Funesta hamburguesa a 22 mil pies de altura

 

 
  

Funesta hamburguesa a
22 mil pies de altura

Soy amante apasionada de esta receta

 

En días pasados fui invitada a un congreso gastronómico en Cali, razón por la cual debía reclamar mi pasaje en el aeropuerto con hora y media de anticipación para salir a las 11:50 a.m. y llegar a la Sultana en horas propias para almorzar ¡Juachis! Nos montaron al avión sin mayor explicación a las 3:50 p.m. Al momento de abordar (5 horas de espera) nos entregaron una bolsa herméticamente cerrada la cual contenía una hamburguesa y una gaseosa. No es mi talante hacer descripciones escatológicas, pero jamás en mi vida había olfateado una cabina de avión con tan contundente olor a comida. Y la razón era sencilla, pues ante semejante espera, los 125 pasajeros nos encontrábamos transidos del hambre y por lo tanto una vez nos acomodamos, las bolsas en cuestión se abrieron al unísono y los vapores de papas fritas, carnes cocinadas y panes generaron una atmósfera que literalmente daba tajada… más parecía un baño de colegio que un avión de aerolínea de primera. No soy especialista en catering aéreo pero sin lugar a dudas el desconocimiento de la empresa en estos asuntos es absoluto y sobre todo cuando llevan más de 3 años de haber suprimido cualquier refrigerio sólido en los vuelos domésticos. El ideal hubiese sido un plato de la bien llamada Cocina Fría, es decir una ensalada con jamón o algo semejante; sin embargo, como se trata de un asunto de racionalización de costos, la empresa aérea, que a la vez es propietaria de la cadena de hamburguesas que opera en el aeropuerto, resolvió el asunto a su manera y nos envió convencida de su gentileza cual pasajeros de flota intermunicipal.

 
   
  
   
 

Soy amante apasionada de esta receta gringa, pero soy también sumamente exigente en su preparación; en otras palabras, solo me gustan las hamburguesas hechas en casa con carne de calidad y al carbón y, sin entrar en más detalles, detesto las hamburguesas de cadena. Da rabia que habiendo pagado un pasaje que frisa casi el medio millón de pesos, se nos despache con un bocado de 5.000 pesos. Y da más rabia aun que por el afán y la improvisación de la aerolínea, más de un pasajero haya tenido que tragarse su hamburguesa sin la gaseosa de su gusto, con un refresco cualquiera al clima y además con ausencia total de las dos salsas básicas que tradicionalmente acompañan tan versátil receta: ketchup y mostaza.

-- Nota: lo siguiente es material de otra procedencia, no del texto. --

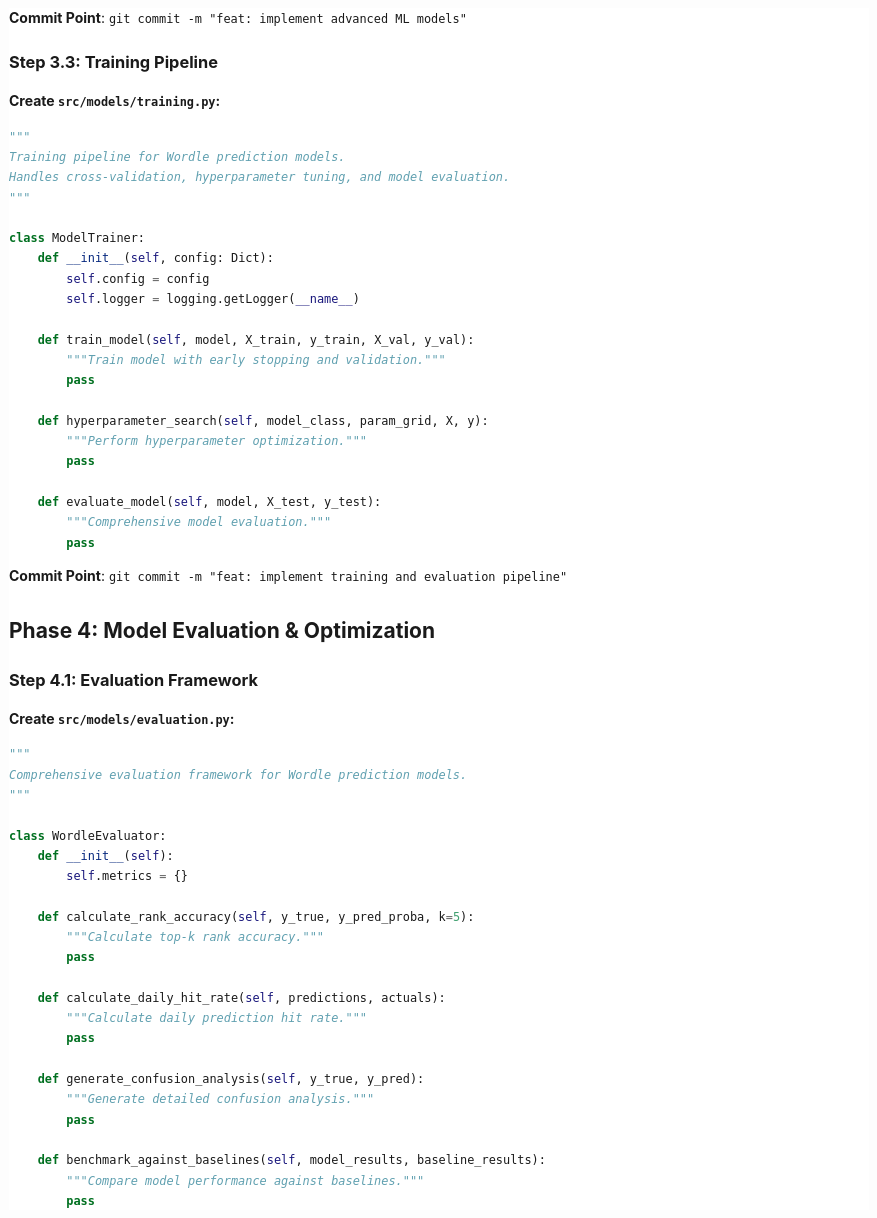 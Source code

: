 **Commit Point**: `git commit -m "feat: implement advanced ML models"`

### Step 3.3: Training Pipeline
**Create `src/models/training.py`:**

```python
"""
Training pipeline for Wordle prediction models.
Handles cross-validation, hyperparameter tuning, and model evaluation.
"""

class ModelTrainer:
    def __init__(self, config: Dict):
        self.config = config
        self.logger = logging.getLogger(__name__)
    
    def train_model(self, model, X_train, y_train, X_val, y_val):
        """Train model with early stopping and validation."""
        pass
    
    def hyperparameter_search(self, model_class, param_grid, X, y):
        """Perform hyperparameter optimization."""
        pass
    
    def evaluate_model(self, model, X_test, y_test):
        """Comprehensive model evaluation."""
        pass
```

**Commit Point**: `git commit -m "feat: implement training and evaluation pipeline"`

## Phase 4: Model Evaluation & Optimization

### Step 4.1: Evaluation Framework
**Create `src/models/evaluation.py`:**

```python
"""
Comprehensive evaluation framework for Wordle prediction models.
"""

class WordleEvaluator:
    def __init__(self):
        self.metrics = {}
    
    def calculate_rank_accuracy(self, y_true, y_pred_proba, k=5):
        """Calculate top-k rank accuracy."""
        pass
    
    def calculate_daily_hit_rate(self, predictions, actuals):
        """Calculate daily prediction hit rate."""
        pass
    
    def generate_confusion_analysis(self, y_true, y_pred):
        """Generate detailed confusion analysis."""
        pass
    
    def benchmark_against_baselines(self, model_results, baseline_results):
        """Compare model performance against baselines."""
        pass
```
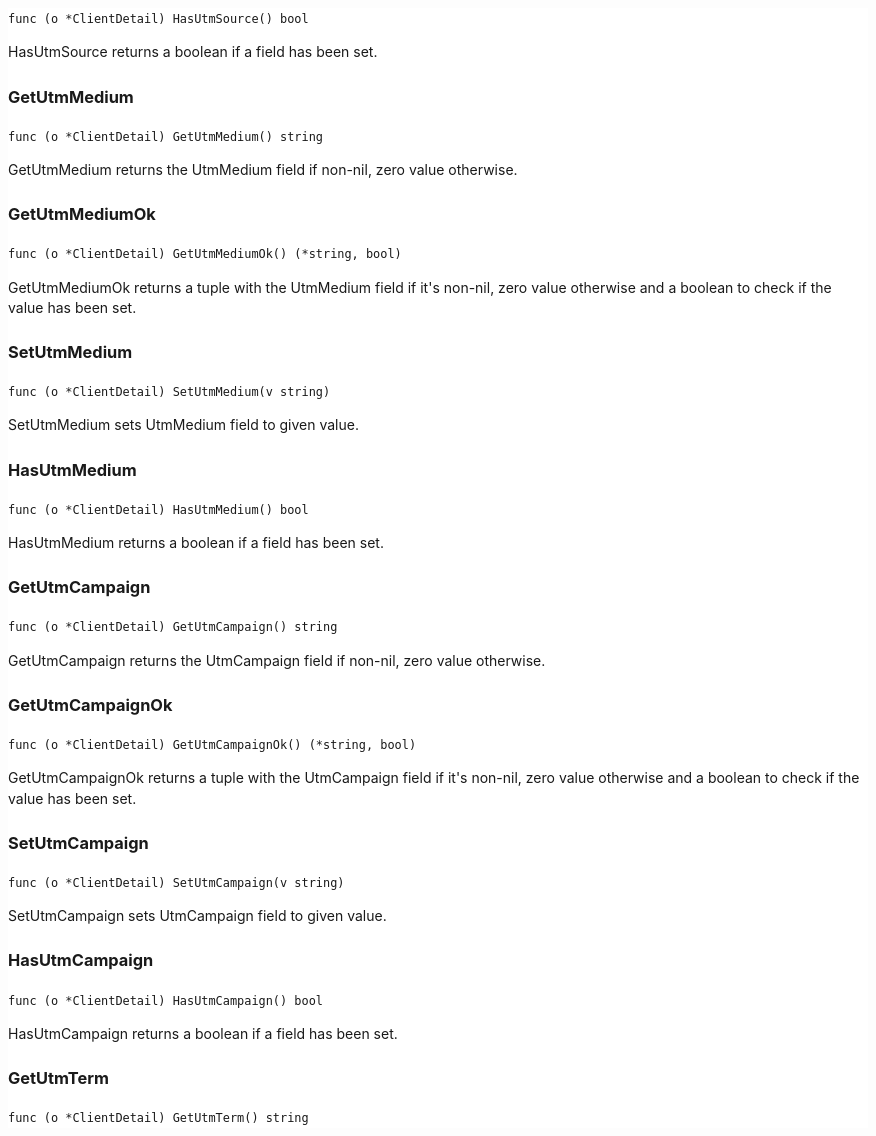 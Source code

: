 `func (o *ClientDetail) HasUtmSource() bool`

HasUtmSource returns a boolean if a field has been set.

### GetUtmMedium

`func (o *ClientDetail) GetUtmMedium() string`

GetUtmMedium returns the UtmMedium field if non-nil, zero value otherwise.

### GetUtmMediumOk

`func (o *ClientDetail) GetUtmMediumOk() (*string, bool)`

GetUtmMediumOk returns a tuple with the UtmMedium field if it's non-nil, zero value otherwise
and a boolean to check if the value has been set.

### SetUtmMedium

`func (o *ClientDetail) SetUtmMedium(v string)`

SetUtmMedium sets UtmMedium field to given value.

### HasUtmMedium

`func (o *ClientDetail) HasUtmMedium() bool`

HasUtmMedium returns a boolean if a field has been set.

### GetUtmCampaign

`func (o *ClientDetail) GetUtmCampaign() string`

GetUtmCampaign returns the UtmCampaign field if non-nil, zero value otherwise.

### GetUtmCampaignOk

`func (o *ClientDetail) GetUtmCampaignOk() (*string, bool)`

GetUtmCampaignOk returns a tuple with the UtmCampaign field if it's non-nil, zero value otherwise
and a boolean to check if the value has been set.

### SetUtmCampaign

`func (o *ClientDetail) SetUtmCampaign(v string)`

SetUtmCampaign sets UtmCampaign field to given value.

### HasUtmCampaign

`func (o *ClientDetail) HasUtmCampaign() bool`

HasUtmCampaign returns a boolean if a field has been set.

### GetUtmTerm

`func (o *ClientDetail) GetUtmTerm() string`
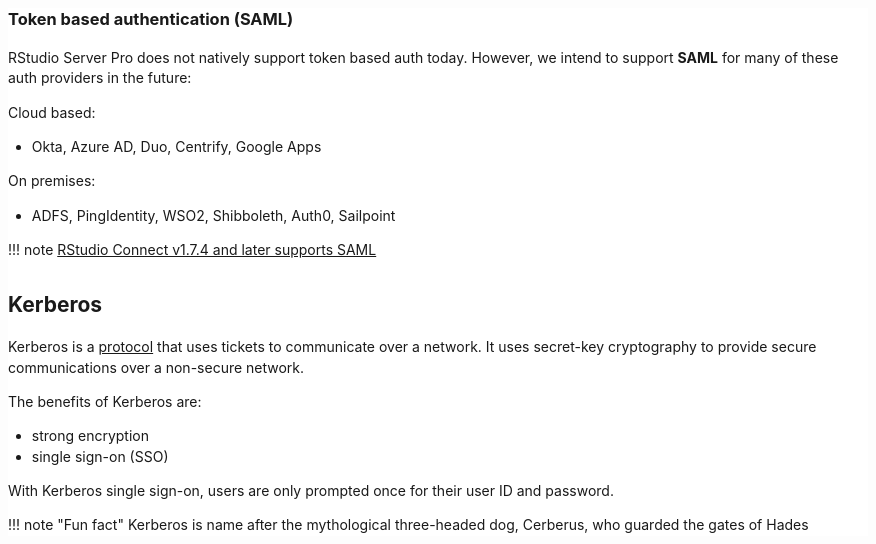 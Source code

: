 

### Token based authentication (SAML)

RStudio Server Pro does not natively support token based auth today.  However, we intend to support **SAML** for many of these auth providers in the future:

Cloud based: 

* Okta, Azure AD, Duo, Centrify, Google Apps

On premises:

* ADFS, PingIdentity, WSO2, Shibboleth, Auth0, Sailpoint


!!! note
    [RStudio Connect v1.7.4 and later supports SAML](https://blog.rstudio.com/2019/05/14/introducing-saml-in-rstudio-connect/)



## Kerberos

Kerberos is a [protocol](https://en.wikipedia.org/wiki/Kerberos_%28protocol%29) that uses tickets to communicate over a network.  It uses secret-key cryptography to provide secure communications over a non-secure network.


The benefits of Kerberos are:

* strong encryption
* single sign-on (SSO)

With Kerberos single sign-on, users are only prompted once for their user ID and password.


!!! note "Fun fact" 
    Kerberos is name after the mythological three-headed dog, Cerberus, who guarded the gates of Hades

Afortunadamente no fui víctima de este ardid de cortesía, pues como veterana que soy en los avatares de esperar aviones retrasados, desde el primer anuncio del retardo de mi vuelo me dirigí al bar y me zampé un ecuanil doble con tónica y limón (léase ginebra) acompañado de delicioso maní salado. Como la espera fue de más de 200 minutos mis 4 ginebras me dieron la osadía de rechazar tan grotesca bolsita de comida y a la vez me permitieron ser testigo mudo de un espectáculo en el cual hombres y mujeres de edades y condiciones diferentes, hacían todo tipo de caras de insatisfacción y malestar al encontrarse engañados por una propuesta que les otorgó más sinsabores que satisfacciones. Hace más o menos 4 años escribí en esta misma columna una crónica titulada “La comida de avión ¿buena o maluca?” y palabra más, palabra menos concluí: la cocina de avión no es maluca, es espantosa. Hoy estoy refiriéndome a una hamburguesa que no probé a 22 mil pies de altura; pero que estoy segura se trataba de una opción para mitigar el hambre completamente funesta.